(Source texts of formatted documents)
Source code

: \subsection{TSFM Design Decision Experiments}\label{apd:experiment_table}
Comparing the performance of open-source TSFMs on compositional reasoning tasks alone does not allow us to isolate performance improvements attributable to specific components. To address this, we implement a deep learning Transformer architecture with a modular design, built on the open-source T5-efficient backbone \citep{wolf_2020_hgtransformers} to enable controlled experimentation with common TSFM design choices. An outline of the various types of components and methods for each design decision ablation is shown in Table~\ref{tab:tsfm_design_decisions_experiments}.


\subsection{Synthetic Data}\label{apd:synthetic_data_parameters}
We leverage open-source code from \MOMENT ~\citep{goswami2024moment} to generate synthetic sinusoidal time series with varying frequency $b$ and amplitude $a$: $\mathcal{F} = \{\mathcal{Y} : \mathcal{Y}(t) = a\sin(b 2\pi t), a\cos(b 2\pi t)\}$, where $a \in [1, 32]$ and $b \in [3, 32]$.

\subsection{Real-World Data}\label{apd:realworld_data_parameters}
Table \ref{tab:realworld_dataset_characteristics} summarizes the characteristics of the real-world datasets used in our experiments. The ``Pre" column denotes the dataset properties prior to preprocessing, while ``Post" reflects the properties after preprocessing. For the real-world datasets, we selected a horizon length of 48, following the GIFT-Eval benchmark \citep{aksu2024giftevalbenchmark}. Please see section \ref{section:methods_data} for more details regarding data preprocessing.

▸ **Task objective**: Retrieve every line above holding the word "with".

▸ **Reply to the task**:
Comparing the performance of open-source TSFMs on compositional reasoning tasks alone does not allow us to isolate performance improvements attributable to specific components. To address this, we implement a deep learning Transformer architecture with a modular design, built on the open-source T5-efficient backbone \citep{wolf_2020_hgtransformers} to enable controlled experimentation with common TSFM design choices. An outline of the various types of components and methods for each design decision ablation is shown in Table~\ref{tab:tsfm_design_decisions_experiments}.
We leverage open-source code from \MOMENT ~\citep{goswami2024moment} to generate synthetic sinusoidal time series with varying frequency $b$ and amplitude $a$: $\mathcal{F} = \{\mathcal{Y} : \mathcal{Y}(t) = a\sin(b 2\pi t), a\cos(b 2\pi t)\}$, where $a \in [1, 32]$ and $b \in [3, 32]$.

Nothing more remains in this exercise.